The JabJai for school mobile application has won the Young Technopreneur contest sponsored by Samart Group and the National Science and Technology Development Agency (NSTDA).
Charoenrath Vilailuck, chief executive of Samart Corporation, said recently that the contest aimed to strengthen Thailand’s technology industries, enhance business knowledge and increase funding.
The contest focused on the economic development policies of the government, which aim to drive the economy through innovation, technology and creativity.
The firm and its partners also provided consultation and training for start-ups until they are confident enough in their products and services to enter the market.
The JabJai For School team snatched the Samart Innovation Award.
Narin Khurana, CEO of JabJai Corporation, said JabJai For School was a platform for schools to open savings accounts for students and link them to their fingerprints so that they can buy lunch, shop for stationery and other stuff or check attendance.
It is easy, fast and safe.
JabJai For School is also the first app in Thailand that allows parents and students to monitor each student’s money-management and eating habits.
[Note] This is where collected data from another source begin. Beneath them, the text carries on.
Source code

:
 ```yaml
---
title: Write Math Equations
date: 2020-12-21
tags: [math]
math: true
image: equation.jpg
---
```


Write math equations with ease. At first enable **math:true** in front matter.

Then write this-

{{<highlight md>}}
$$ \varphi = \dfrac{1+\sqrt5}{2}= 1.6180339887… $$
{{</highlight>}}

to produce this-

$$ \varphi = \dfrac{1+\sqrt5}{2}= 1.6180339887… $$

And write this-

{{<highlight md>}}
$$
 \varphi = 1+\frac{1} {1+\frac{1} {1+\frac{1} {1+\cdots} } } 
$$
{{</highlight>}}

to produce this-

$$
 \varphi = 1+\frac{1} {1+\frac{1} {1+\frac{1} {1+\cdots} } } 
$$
It will send a notification directly to parents’ mobile phone every single day of the time students arrive or leave school.
This tool is also useful for school administrations and can report back in real time.
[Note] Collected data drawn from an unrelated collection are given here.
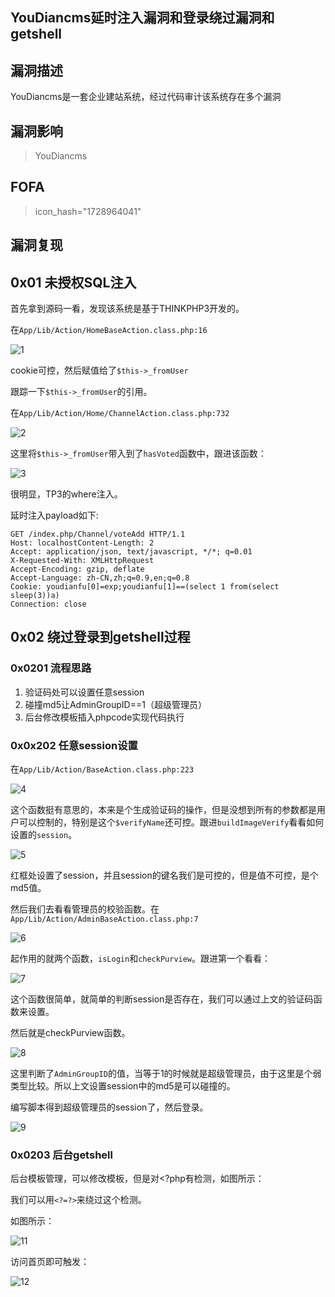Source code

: ## YouDiancms延时注入漏洞和登录绕过漏洞和getshell

## 漏洞描述

YouDiancms是一套企业建站系统，经过代码审计该系统存在多个漏洞

## 漏洞影响

> YouDiancms

## FOFA

> icon_hash="1728964041"

## 漏洞复现

## **0x01 未授权SQL注入**

首先拿到源码一看，发现该系统是基于THINKPHP3开发的。

在`App/Lib/Action/HomeBaseAction.class.php:16`

![1](resource/youdiancms/1.png)

cookie可控，然后赋值给了`$this->_fromUser`

跟踪一下`$this->_fromUser`的引用。

在`App/Lib/Action/Home/ChannelAction.class.php:732`

![2](resource/youdiancms/2.png)

这里将`$this->_fromUser`带入到了`hasVoted`函数中，跟进该函数：

![3](resource/youdiancms/3.png)

很明显，TP3的where注入。

延时注入payload如下:

```
GET /index.php/Channel/voteAdd HTTP/1.1
Host: localhostContent-Length: 2
Accept: application/json, text/javascript, */*; q=0.01
X-Requested-With: XMLHttpRequest
Accept-Encoding: gzip, deflate
Accept-Language: zh-CN,zh;q=0.9,en;q=0.8
Cookie: youdianfu[0]=exp;youdianfu[1]==(select 1 from(select sleep(3))a)
Connection: close
```

## **0x02 绕过登录到getshell过程**

### **0x0201 流程思路**

1. 验证码处可以设置任意session
2. 碰撞md5让AdminGroupID==1（超级管理员）
3. 后台修改模板插入phpcode实现代码执行

### **0x0x202 任意session设置**

在`App/Lib/Action/BaseAction.class.php:223`

![4](resource/youdiancms/4.png)

这个函数挺有意思的，本来是个生成验证码的操作，但是没想到所有的参数都是用户可以控制的，特别是这个`$verifyName`还可控。跟进`buildImageVerify`看看如何设置的`session`。

![5](resource/youdiancms/5.png)

红框处设置了session，并且session的键名我们是可控的，但是值不可控，是个md5值。

然后我们去看看管理员的校验函数。在`App/Lib/Action/AdminBaseAction.class.php:7`

![6](resource/youdiancms/6.png)

起作用的就两个函数，`isLogin`和`checkPurview`。跟进第一个看看：

![7](resource/youdiancms/7.png)

这个函数很简单，就简单的判断session是否存在，我们可以通过上文的验证码函数来设置。

然后就是checkPurview函数。

![8](resource/youdiancms/8.png)

这里判断了`AdminGroupID`的值，当等于1的时候就是超级管理员，由于这里是个弱类型比较。所以上文设置session中的md5是可以碰撞的。

编写脚本得到超级管理员的session了，然后登录。

![9](resource/youdiancms/9.png)

### **0x0203 后台getshell**

后台模板管理，可以修改模板，但是对<?php有检测，如图所示：

 

我们可以用`<?=?>`来绕过这个检测。

如图所示：

![11](resource/youdiancms/11.png)

访问首页即可触发：

![12](resource/youdiancms/12.png)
Schools can secure supplies and check and limit the access rights of staff.
“The Young Technopreneur contest is more than just a competition.
“They gave us guidance and all the support that we really need and I believe that with their help we can really reach our goal.
“The application will also change Thailand into a cashless society in the near future,” Narin said.
The firm provides its app to over five schools, such as Songkhla Vocational College, with around 6,000 users.
The firm in the near future will make its app available to the mass market.
Narong Sirilertworakul, president of the NSTDA, said the agency and its business partners had staged Young Technopreneur for five years.
More than 660 young people have been trained in basic business skills and about 30 businesses have been established.
“This result is admirable and it is the beginning of the good and creative innovation of Thailand’s young people,” he said.
The agency will also provide a start-up voucher to support new technopreneurs as part of its mission to drive innovation and new technology business in the country. “We have revised training programmes to conform with current technology trends and contest topics next year by using past projects.
“Five contest topic groups are about technology and businesses related to the Thailand 4.0 policies such as food, agriculture, biotech, health, wellness and bio-med, smart devices, robotics and mechatronics, smart logistics and smart energy,” he said.
Chalermpol Tuchinda, director of Software Park Thailand under the umbrella of the NSTDA, said the contest would provide consultants to the competing teams so that they understand business models and business plans.
Other awards include first runner-up, which went to HOPS: Seamless Shopping Experience, an app for promoting marketing information.
The second runner-up was O Orchid, a care and management system for orchid farms.